= WORK INSTRUCTION =
For the records below, give the number of lines in which "these" appears, and add nothing else.

= SUPPLIED RECORDS =
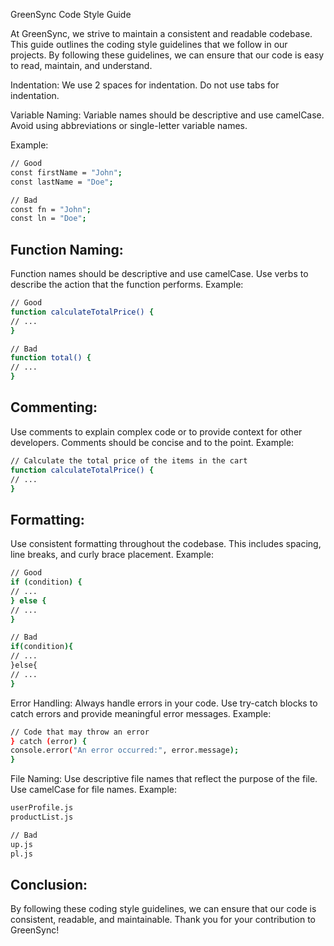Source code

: GreenSync Code Style Guide

At GreenSync, we strive to maintain a consistent and readable codebase. This guide outlines the coding style guidelines that we follow in our projects. By following these guidelines, we can ensure that our code is easy to read, maintain, and understand.

Indentation:
We use 2 spaces for indentation. Do not use tabs for indentation.

Variable Naming:
Variable names should be descriptive and use camelCase. Avoid using abbreviations or single-letter variable names.

Example:

```bash
// Good
const firstName = "John";
const lastName = "Doe";

// Bad
const fn = "John";
const ln = "Doe";
```

## Function Naming:

Function names should be descriptive and use camelCase. Use verbs to describe the action that the function performs.
Example:

```bash
// Good
function calculateTotalPrice() {
// ...
}

// Bad
function total() {
// ...
}
```

## Commenting:

Use comments to explain complex code or to provide context for other developers. Comments should be concise and to the point.
Example:

```bash
// Calculate the total price of the items in the cart
function calculateTotalPrice() {
// ...
}
```

## Formatting:

Use consistent formatting throughout the codebase. This includes spacing, line breaks, and curly brace placement.
Example:

```bash
// Good
if (condition) {
// ...
} else {
// ...
}

// Bad
if(condition){
// ...
}else{
// ...
}
```

Error Handling:
Always handle errors in your code. Use try-catch blocks to catch errors and provide meaningful error messages.
Example:

```bash try {
// Code that may throw an error
} catch (error) {
console.error("An error occurred:", error.message);
}
```

File Naming:
Use descriptive file names that reflect the purpose of the file. Use camelCase for file names.
Example:

```bash // Good
userProfile.js
productList.js

// Bad
up.js
pl.js
```

## Conclusion:

By following these coding style guidelines, we can ensure that our code is consistent, readable, and maintainable. Thank you for your contribution to GreenSync!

= REPLY =
2